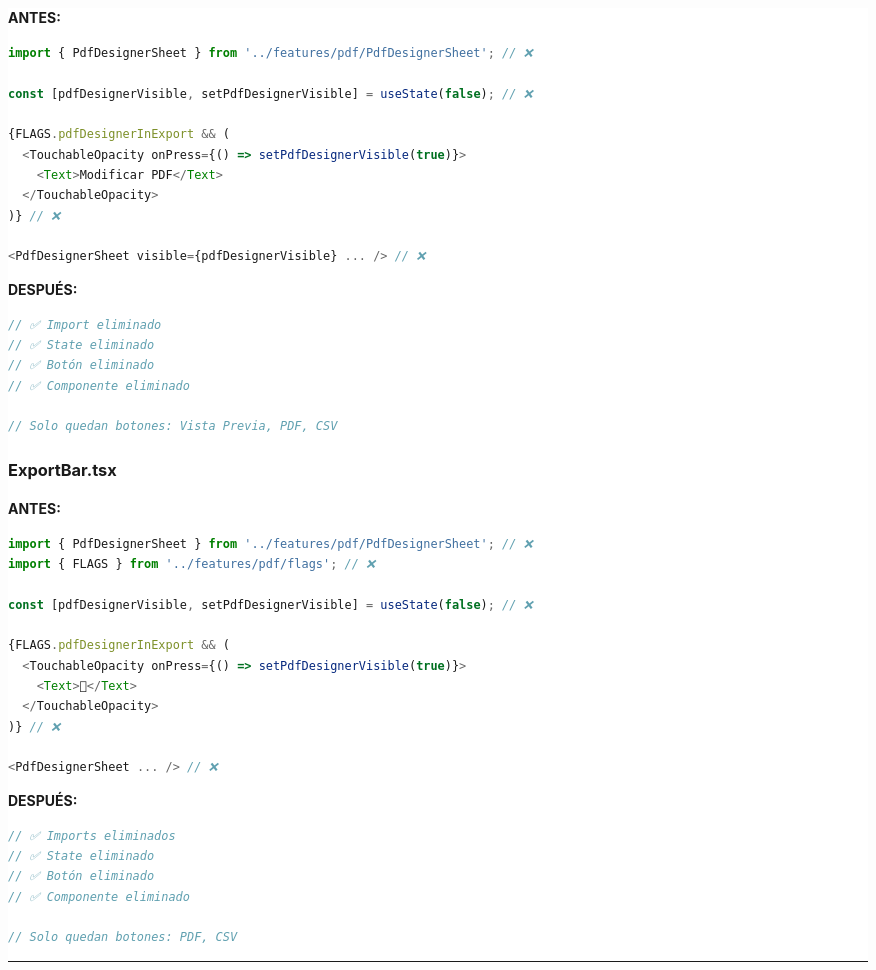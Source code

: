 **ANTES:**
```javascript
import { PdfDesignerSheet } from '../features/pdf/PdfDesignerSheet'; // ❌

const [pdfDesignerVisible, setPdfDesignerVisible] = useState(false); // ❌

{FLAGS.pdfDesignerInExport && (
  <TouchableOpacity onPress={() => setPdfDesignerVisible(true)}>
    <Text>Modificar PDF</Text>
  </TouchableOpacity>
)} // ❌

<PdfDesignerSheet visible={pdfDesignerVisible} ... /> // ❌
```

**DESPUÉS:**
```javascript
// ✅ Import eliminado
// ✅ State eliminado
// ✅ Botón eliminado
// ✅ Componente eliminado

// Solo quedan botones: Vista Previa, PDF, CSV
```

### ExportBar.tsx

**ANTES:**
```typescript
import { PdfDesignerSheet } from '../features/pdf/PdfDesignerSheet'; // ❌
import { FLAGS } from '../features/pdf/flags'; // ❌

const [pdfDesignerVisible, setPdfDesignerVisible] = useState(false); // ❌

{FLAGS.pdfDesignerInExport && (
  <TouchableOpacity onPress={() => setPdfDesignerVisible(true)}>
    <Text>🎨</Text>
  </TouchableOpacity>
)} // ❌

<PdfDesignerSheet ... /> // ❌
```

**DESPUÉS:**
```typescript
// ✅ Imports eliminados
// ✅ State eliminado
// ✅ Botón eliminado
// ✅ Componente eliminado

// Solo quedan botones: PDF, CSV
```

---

→ **REQUIRED WORK**: Your task is to repeat the listing exactly while omitting its pictures.

→ **ANSWER BOX**:
Source code

: **ANTES:**
```javascript
import { PdfDesignerSheet } from '../features/pdf/PdfDesignerSheet'; // ❌

const [pdfDesignerVisible, setPdfDesignerVisible] = useState(false); // ❌

{FLAGS.pdfDesignerInExport && (
  <TouchableOpacity onPress={() => setPdfDesignerVisible(true)}>
    <Text>Modificar PDF</Text>
  </TouchableOpacity>
)} // ❌

<PdfDesignerSheet visible={pdfDesignerVisible} ... /> // ❌
```

**DESPUÉS:**
```javascript
// ✅ Import eliminado
// ✅ State eliminado
// ✅ Botón eliminado
// ✅ Componente eliminado

// Solo quedan botones: Vista Previa, PDF, CSV
```

### ExportBar.tsx

**ANTES:**
```typescript
import { PdfDesignerSheet } from '../features/pdf/PdfDesignerSheet'; // ❌
import { FLAGS } from '../features/pdf/flags'; // ❌

const [pdfDesignerVisible, setPdfDesignerVisible] = useState(false); // ❌

{FLAGS.pdfDesignerInExport && (
  <TouchableOpacity onPress={() => setPdfDesignerVisible(true)}>
    <Text>🎨</Text>
  </TouchableOpacity>
)} // ❌

<PdfDesignerSheet ... /> // ❌
```

**DESPUÉS:**
```typescript
// ✅ Imports eliminados
// ✅ State eliminado
// ✅ Botón eliminado
// ✅ Componente eliminado

// Solo quedan botones: PDF, CSV
```

---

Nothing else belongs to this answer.